Collected data:
[Start of Attachment]

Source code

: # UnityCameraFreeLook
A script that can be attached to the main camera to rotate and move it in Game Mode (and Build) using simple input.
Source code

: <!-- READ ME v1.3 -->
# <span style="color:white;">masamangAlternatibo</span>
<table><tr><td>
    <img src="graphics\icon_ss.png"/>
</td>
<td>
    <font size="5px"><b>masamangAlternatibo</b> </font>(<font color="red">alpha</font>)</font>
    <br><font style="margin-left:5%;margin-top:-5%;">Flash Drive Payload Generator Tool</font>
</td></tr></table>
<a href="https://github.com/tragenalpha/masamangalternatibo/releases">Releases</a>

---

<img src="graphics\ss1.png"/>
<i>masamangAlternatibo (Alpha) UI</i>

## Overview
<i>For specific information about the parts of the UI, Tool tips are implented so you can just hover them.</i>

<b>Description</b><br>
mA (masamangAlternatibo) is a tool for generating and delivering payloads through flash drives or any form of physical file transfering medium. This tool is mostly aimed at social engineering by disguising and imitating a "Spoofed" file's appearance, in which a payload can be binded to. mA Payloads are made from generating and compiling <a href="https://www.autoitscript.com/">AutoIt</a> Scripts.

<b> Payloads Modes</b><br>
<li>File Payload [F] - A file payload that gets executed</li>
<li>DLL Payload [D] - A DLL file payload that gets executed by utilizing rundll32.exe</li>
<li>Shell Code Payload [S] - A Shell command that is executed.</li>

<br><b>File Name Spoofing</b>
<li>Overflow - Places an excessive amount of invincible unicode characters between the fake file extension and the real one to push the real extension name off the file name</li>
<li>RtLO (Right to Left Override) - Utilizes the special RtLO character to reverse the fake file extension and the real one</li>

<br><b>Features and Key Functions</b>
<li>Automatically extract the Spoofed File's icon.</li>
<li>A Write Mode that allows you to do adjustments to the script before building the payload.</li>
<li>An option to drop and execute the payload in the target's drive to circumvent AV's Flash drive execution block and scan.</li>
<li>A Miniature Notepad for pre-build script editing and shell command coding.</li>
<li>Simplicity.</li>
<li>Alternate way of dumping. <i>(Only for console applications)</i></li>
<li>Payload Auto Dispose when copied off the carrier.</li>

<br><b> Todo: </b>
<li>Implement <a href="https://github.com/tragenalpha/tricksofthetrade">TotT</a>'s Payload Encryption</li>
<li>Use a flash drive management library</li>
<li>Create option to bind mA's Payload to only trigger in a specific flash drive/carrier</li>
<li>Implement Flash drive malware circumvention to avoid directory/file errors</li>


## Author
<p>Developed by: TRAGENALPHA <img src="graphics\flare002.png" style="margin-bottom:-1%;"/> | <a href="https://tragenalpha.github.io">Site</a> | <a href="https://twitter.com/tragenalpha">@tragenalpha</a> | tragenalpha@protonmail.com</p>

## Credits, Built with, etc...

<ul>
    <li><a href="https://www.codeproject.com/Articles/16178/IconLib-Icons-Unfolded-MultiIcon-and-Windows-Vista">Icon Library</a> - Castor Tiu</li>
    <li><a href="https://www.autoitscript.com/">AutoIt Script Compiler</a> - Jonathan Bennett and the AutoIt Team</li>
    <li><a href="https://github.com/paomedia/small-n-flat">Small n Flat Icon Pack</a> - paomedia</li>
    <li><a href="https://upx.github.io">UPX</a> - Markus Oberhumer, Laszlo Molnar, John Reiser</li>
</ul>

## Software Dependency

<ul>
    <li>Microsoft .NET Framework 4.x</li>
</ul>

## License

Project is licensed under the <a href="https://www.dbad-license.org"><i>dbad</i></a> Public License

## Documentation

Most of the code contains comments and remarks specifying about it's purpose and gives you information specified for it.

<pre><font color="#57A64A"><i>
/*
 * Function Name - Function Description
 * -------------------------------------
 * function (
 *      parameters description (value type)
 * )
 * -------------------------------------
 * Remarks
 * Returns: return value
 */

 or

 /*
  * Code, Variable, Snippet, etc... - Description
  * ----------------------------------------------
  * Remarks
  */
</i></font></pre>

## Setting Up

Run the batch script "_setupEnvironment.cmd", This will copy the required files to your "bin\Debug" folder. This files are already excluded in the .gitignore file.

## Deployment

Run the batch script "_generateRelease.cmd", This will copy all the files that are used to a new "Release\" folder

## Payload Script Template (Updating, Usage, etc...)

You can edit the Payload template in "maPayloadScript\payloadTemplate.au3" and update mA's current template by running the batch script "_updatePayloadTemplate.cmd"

[End of Attachment]

• **TASK DIRECTIONS**: An exact copy of the data is needed, running from its first line through the line that holds "<b>Description</b><br>", and nothing beyond that.

• **RESPONSE TO THE EXERCISE**:
Source code

: # UnityCameraFreeLook
A script that can be attached to the main camera to rotate and move it in Game Mode (and Build) using simple input.
Source code

: <!-- READ ME v1.3 -->
# <span style="color:white;">masamangAlternatibo</span>
<table><tr><td>
    <img src="graphics\icon_ss.png"/>
</td>
<td>
    <font size="5px"><b>masamangAlternatibo</b> </font>(<font color="red">alpha</font>)</font>
    <br><font style="margin-left:5%;margin-top:-5%;">Flash Drive Payload Generator Tool</font>
</td></tr></table>
<a href="https://github.com/tragenalpha/masamangalternatibo/releases">Releases</a>

---

<img src="graphics\ss1.png"/>
<i>masamangAlternatibo (Alpha) UI</i>

## Overview
<i>For specific information about the parts of the UI, Tool tips are implented so you can just hover them.</i>

<b>Description</b><br>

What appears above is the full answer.